Fig. 2 is an XRD test pattern of the iron-enriched sulfoaluminate cement clinker of the following example 1.
Fig. 3 is an XRD test pattern of the iron-enriched sulfoaluminate cement clinker of the following example 2.
Fig. 4 is an XRD test pattern of the iron-enriched sulfoaluminate cement clinker of the following example 3.
Detailed Description
The invention will be further illustrated with reference to specific examples. It is to be understood that these examples are illustrative of the present invention and are not intended to limit the scope of the present invention. The experimental procedures, which do not address the specific conditions in the examples below, are generally carried out under conventional conditions or under conditions recommended by the manufacturer.
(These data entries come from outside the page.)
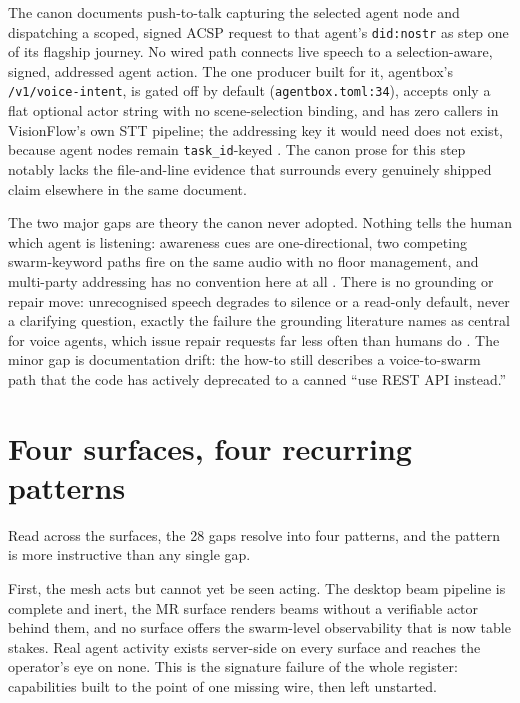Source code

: The canon documents push-to-talk capturing the selected agent node and dispatching a scoped, signed ACSP request to that agent's \texttt{did:nostr} as step one of its flagship journey. No wired path connects live speech to a selection-aware, signed, addressed agent action. The one producer built for it, agentbox's \texttt{/v1/voice-intent}, is gated off by default (\texttt{agentbox.toml:34}), accepts only a flat optional actor string with no scene-selection binding, and has zero callers in VisionFlow's own STT pipeline; the addressing key it would need does not exist, because agent nodes remain \texttt{task\_id}-keyed \parencite{AuthenticatedDelegation2025}. The canon prose for this step notably lacks the file-and-line evidence that surrounds every genuinely shipped claim elsewhere in the same document.

The two major gaps are theory the canon never adopted. Nothing tells the human which agent is listening: awareness cues are one-directional, two competing swarm-keyword paths fire on the same audio with no floor management, and multi-party addressing has no convention here at all \parencite{SpeakStaySilent2026}. There is no grounding or repair move: unrecognised speech degrades to silence or a read-only default, never a clarifying question, exactly the failure the grounding literature names as central for voice agents, which issue repair requests far less often than humans do \parencite{GroundingRifts2025}. The minor gap is documentation drift: the how-to still describes a voice-to-swarm path that the code has actively deprecated to a canned ``use REST API instead.''

\section{Four surfaces, four recurring patterns}

Read across the surfaces, the 28 gaps resolve into four patterns, and the pattern is more instructive than any single gap.

First, the mesh acts but cannot yet be seen acting. The desktop beam pipeline is complete and inert, the MR surface renders beams without a verifiable actor behind them, and no surface offers the swarm-level observability that is now table stakes. Real agent activity exists server-side on every surface and reaches the operator's eye on none. This is the signature failure of the whole register: capabilities built to the point of one missing wire, then left unstarted.

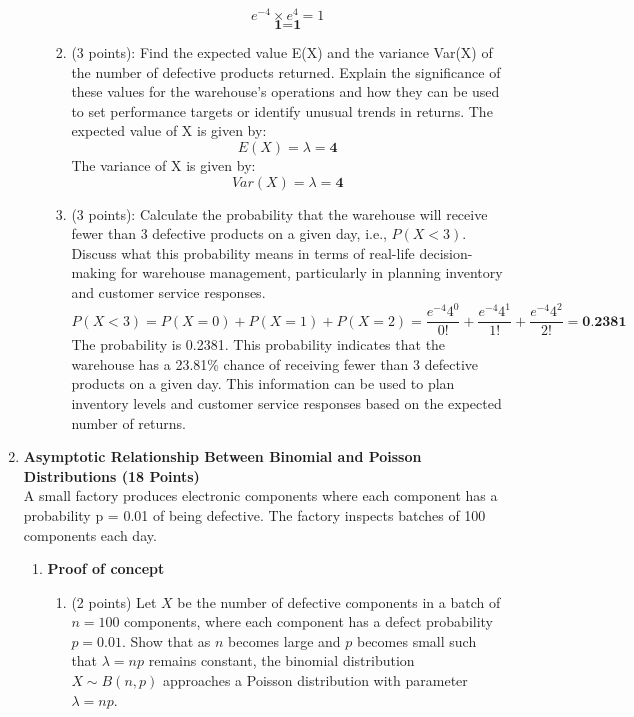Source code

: \documentclass[a3paper,12pt]{article} %
\begin{document}
\begin{enumerate}
\begin{enumerate}
\begin{enumerate}
\[            e^{-4} \times e^{4} = 1
            \]
            \[
            \textbf{1} = \textbf{1}
            \]
            \item (3 points): Find the expected value E(X) and the variance Var(X) of the number of defective products returned. Explain the significance of these values for the warehouse’s operations and how they can be used to set performance targets or identify unusual trends in returns.
            The expected value of X is given by:
            \[
            E(X) = \lambda = \textbf{4}
            \]
            The variance of X is given by:
            \[
            Var(X) = \lambda = \textbf{4}
            \]
            \item (3 points): Calculate the probability that the warehouse will receive fewer than 3 defective products on a given day, i.e., \(P(X < 3)\). Discuss what this probability means in terms of real-life decision-making for warehouse management, particularly in planning inventory and customer service responses.
            \[
            P(X < 3) = P(X = 0) + P(X = 1) + P(X = 2) = \frac{e^{-4} 4^0}{0!} + \frac{e^{-4} 4^1}{1!} + \frac{e^{-4} 4^2}{2!} = \textbf{0.2381}
            \]
            The probability is 0.2381. This probability indicates that the warehouse has a 23.81\% chance of receiving fewer than 3 defective products on a given day. This information can be used to plan inventory levels and customer service responses based on the expected number of returns.
        \end{enumerate}
    \end{enumerate}
    \newpage
    \item \textbf{Asymptotic Relationship Between Binomial and Poisson Distributions (18 Points)}
    \\ A small factory produces electronic components where each component has a probability p = 0.01 of being defective. The factory inspects batches of 100 components each day.
    \begin{enumerate}
        \item \textbf{Proof of concept}
        \begin{enumerate}
            \item (2 points) Let \( X \) be the number of defective components in a batch of \( n = 100 \) components, where each component has a defect probability \( p = 0.01 \). Show that as \( n \) becomes large and \( p \) becomes small such that \( \lambda = np \) remains constant, the binomial distribution \( X \sim B(n, p) \) approaches a Poisson distribution with parameter \( \lambda = np \).

\end{enumerate}
\end{enumerate}
\end{enumerate}
\end{document}
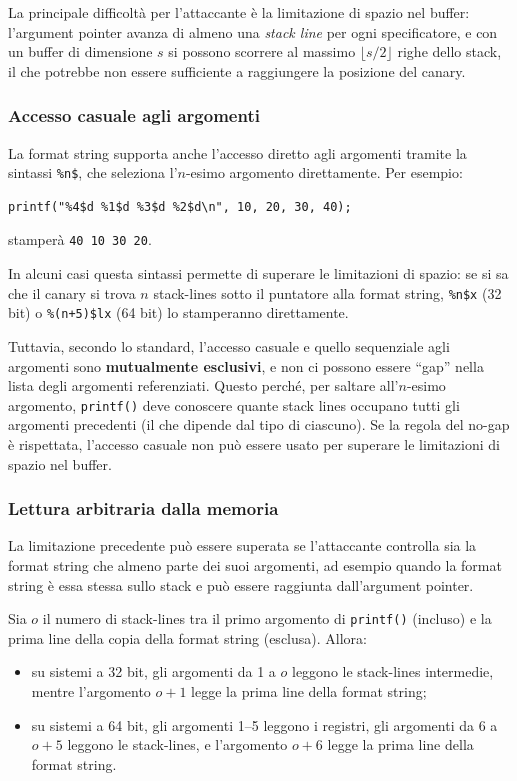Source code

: \documentclass{article}
\begin{document}
La principale difficoltà per l'attaccante è la limitazione di spazio nel buffer: l'argument pointer avanza di almeno una \textit{stack line} per ogni specificatore, e con un buffer di dimensione $s$ si possono scorrere al massimo $\lfloor s/2 \rfloor$ righe dello stack, il che potrebbe non essere sufficiente a raggiungere la posizione del canary.

\subsubsection*{Accesso casuale agli argomenti}

La format string supporta anche l'accesso diretto agli argomenti tramite la sintassi \texttt{\%n\$}, che seleziona l'$n$-esimo argomento direttamente. Per esempio:

\begin{verbatim}
printf("%4$d %1$d %3$d %2$d\n", 10, 20, 30, 40);
\end{verbatim}

stamperà \texttt{40 10 30 20}.

In alcuni casi questa sintassi permette di superare le limitazioni di spazio: se si sa che il canary si trova $n$ stack-lines sotto il puntatore alla format string, \texttt{\%n\$x} (32 bit) o \texttt{\%(n+5)\$lx} (64 bit) lo stamperanno direttamente.

Tuttavia, secondo lo standard, l'accesso casuale e quello sequenziale agli argomenti sono \textbf{mutualmente esclusivi}, e non ci possono essere ``gap'' nella lista degli argomenti referenziati. Questo perché, per saltare all'$n$-esimo argomento, \texttt{printf()} deve conoscere quante stack lines occupano tutti gli argomenti precedenti (il che dipende dal tipo di ciascuno). Se la regola del no-gap è rispettata, l'accesso casuale non può essere usato per superare le limitazioni di spazio nel buffer.

\subsubsection*{Lettura arbitraria dalla memoria}

La limitazione precedente può essere superata se l'attaccante controlla sia la format string che almeno parte dei suoi argomenti, ad esempio quando la format string è essa stessa sullo stack e può essere raggiunta dall'argument pointer.

Sia $o$ il numero di stack-lines tra il primo argomento di \texttt{printf()} (incluso) e la prima line della copia della format string (esclusa). Allora:
\begin{itemize}
    \item su sistemi a 32 bit, gli argomenti da 1 a $o$ leggono le stack-lines intermedie, mentre l'argomento $o+1$ legge la prima line della format string;
    \item su sistemi a 64 bit, gli argomenti 1--5 leggono i registri, gli argomenti da 6 a $o+5$ leggono le stack-lines, e l'argomento $o+6$ legge la prima line della format string.
\end{itemize}
\end{document}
The invention will now be further described with reference to specific embodiments.
In the following embodiments, the main components of the sintering red mud are: siO (SiO) 2 22.7%、CaO 48.3%、Al 2 O 3 5.4%、Fe 2 O 3 9.8%、Na 2 O 3.7%、K 2 O 0.6%、MgO 1.4%、TiO 2 2.8% and the balance of other unavoidable impurities.
Example 1
1. The preparation of the iron-rich sulphoaluminate cement clinker, the modified red mud, the modified alkali resistance agent and the active mixing water comprises the following steps of
(1) Mixing 1g of sintered red mud and 1g of clear water: mixing 40ml, stirring for 15min, and standing for 30min to dissolve alkaline substances in red mud. And then filtering the obtained slurry, and respectively collecting the obtained red mud slurry and the alkaline water phase. And (3) drying the red mud slurry at 110 ℃ until the water content is lower than 3%, grinding, and sieving with a 300-mesh sieve (the screen residue is 2%) to obtain modified red mud for later use.
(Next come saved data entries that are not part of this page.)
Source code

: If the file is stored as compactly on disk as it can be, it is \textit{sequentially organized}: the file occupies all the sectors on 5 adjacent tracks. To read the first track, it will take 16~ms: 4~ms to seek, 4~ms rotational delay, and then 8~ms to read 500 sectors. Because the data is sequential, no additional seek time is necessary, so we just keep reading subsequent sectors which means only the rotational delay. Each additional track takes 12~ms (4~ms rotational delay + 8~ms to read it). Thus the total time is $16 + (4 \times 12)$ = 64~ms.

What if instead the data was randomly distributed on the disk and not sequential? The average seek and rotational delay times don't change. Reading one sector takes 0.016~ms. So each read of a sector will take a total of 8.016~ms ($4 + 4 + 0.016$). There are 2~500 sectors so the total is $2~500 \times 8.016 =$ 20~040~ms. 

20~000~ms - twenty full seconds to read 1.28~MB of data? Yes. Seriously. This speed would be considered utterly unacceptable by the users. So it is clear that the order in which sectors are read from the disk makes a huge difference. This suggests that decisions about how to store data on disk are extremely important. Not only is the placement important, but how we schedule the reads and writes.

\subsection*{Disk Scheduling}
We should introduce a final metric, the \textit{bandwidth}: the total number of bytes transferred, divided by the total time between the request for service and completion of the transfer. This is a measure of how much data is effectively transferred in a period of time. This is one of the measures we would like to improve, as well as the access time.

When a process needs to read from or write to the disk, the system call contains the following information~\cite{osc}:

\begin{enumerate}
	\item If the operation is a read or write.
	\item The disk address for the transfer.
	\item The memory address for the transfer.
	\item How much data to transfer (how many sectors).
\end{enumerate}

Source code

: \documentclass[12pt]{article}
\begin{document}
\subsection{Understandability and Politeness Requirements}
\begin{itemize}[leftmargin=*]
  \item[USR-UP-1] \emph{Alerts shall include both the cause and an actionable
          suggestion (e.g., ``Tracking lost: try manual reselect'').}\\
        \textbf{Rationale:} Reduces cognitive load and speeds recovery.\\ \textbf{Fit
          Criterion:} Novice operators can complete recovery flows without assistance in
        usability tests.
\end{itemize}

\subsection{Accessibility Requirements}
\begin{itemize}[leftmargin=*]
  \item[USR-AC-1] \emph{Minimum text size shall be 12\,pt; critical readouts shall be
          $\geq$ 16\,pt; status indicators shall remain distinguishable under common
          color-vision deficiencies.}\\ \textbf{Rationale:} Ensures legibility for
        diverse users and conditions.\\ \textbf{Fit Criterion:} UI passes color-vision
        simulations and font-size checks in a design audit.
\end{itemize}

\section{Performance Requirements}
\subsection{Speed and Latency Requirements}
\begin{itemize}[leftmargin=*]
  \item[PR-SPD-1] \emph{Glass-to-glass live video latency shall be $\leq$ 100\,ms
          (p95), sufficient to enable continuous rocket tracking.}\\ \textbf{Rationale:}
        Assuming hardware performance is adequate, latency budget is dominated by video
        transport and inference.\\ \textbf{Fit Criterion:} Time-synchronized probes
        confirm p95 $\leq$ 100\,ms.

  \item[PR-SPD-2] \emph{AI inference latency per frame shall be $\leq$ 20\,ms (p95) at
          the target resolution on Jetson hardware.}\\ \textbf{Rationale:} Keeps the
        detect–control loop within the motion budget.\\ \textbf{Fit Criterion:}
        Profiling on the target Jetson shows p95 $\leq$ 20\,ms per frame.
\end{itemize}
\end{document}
(2) The alkaline aqueous phase and perlite powder with the particle size of 300 meshes are mixed according to 1g: mixing at a ratio of 25ml, stirring, heating to 65deg.C, and maintaining for 50min. And after the completion, filtering, respectively collecting the obtained solid phase product and the liquid phase, washing the solid phase product to the pH=7.1 of a washing liquid by using clear water, and drying the obtained solid phase product for 1.5 hours at the temperature of 80 ℃ after the completion, thereby obtaining the modified alkali resistant agent.
(3) And (3) adding carbide slag into the liquid phase in the step (2), stirring until the carbide slag is not dissolved, cooling to room temperature, and filtering undissolved carbide slag to obtain a saturated lime water solution. Then adding tea polyphenol into the saturated lime water solution and stirring uniformly to obtain a modified saturated lime water solution with the mass fraction of tea polyphenol of 0.4%.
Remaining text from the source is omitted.